Filter the lines below, copying only those with the string "summary".

☆ ☆ ☆ ☆

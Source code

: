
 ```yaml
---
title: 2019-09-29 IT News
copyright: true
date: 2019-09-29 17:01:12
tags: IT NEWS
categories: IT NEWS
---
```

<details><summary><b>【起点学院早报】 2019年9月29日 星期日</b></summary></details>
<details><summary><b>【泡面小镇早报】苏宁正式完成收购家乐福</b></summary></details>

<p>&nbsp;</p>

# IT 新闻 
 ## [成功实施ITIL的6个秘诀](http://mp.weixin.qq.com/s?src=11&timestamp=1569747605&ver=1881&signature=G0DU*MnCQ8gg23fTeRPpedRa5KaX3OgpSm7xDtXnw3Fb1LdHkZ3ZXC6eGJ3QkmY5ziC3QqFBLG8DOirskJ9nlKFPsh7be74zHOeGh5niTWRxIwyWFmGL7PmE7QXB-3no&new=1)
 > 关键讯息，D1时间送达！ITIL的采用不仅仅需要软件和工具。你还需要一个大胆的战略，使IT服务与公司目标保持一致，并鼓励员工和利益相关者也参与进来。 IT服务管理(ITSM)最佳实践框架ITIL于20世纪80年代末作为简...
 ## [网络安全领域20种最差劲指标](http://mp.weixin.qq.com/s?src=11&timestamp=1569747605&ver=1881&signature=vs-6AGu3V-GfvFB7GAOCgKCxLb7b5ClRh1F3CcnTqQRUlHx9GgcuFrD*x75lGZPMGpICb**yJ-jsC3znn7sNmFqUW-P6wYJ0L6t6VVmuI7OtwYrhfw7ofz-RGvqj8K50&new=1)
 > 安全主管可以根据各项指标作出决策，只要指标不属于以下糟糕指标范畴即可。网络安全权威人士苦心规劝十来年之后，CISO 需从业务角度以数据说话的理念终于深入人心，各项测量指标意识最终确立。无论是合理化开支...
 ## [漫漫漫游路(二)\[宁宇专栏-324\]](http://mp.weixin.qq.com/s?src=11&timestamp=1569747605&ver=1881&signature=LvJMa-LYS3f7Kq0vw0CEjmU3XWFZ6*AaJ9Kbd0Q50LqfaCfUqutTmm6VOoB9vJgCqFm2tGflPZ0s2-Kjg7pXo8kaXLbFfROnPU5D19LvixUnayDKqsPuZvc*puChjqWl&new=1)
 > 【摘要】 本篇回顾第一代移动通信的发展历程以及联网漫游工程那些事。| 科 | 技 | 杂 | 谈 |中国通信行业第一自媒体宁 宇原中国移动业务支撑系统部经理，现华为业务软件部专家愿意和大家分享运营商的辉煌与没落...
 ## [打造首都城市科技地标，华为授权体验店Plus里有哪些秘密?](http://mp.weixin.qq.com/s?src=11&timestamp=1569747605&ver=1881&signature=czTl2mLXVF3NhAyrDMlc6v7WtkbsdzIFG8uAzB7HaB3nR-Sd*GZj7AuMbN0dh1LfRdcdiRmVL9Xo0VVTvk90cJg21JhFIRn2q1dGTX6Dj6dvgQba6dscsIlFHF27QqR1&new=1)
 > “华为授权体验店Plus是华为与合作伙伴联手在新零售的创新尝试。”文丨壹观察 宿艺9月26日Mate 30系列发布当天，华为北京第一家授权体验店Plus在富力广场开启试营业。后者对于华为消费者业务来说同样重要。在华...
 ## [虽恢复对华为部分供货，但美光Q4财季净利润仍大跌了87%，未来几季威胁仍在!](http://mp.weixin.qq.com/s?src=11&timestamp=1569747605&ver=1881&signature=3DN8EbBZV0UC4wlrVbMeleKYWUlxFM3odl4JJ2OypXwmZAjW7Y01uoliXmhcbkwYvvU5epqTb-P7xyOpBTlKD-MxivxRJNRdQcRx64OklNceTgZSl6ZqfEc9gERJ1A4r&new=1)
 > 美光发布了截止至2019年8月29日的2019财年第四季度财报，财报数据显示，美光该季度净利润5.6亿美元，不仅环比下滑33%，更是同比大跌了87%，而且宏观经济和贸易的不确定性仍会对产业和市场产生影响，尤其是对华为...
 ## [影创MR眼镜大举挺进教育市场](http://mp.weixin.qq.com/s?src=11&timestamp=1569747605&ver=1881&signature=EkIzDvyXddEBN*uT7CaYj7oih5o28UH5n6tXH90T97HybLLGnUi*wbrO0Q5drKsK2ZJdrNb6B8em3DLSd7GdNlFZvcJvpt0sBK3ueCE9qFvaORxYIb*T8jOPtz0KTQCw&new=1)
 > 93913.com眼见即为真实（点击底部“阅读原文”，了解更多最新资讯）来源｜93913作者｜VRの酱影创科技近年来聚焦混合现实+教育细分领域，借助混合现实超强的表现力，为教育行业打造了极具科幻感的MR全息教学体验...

☆ ☆ ☆ ☆

--- Answer to this task ---
<details><summary><b>【起点学院早报】 2019年9月29日 星期日</b></summary></details>
<details><summary><b>【泡面小镇早报】苏宁正式完成收购家乐福</b></summary></details>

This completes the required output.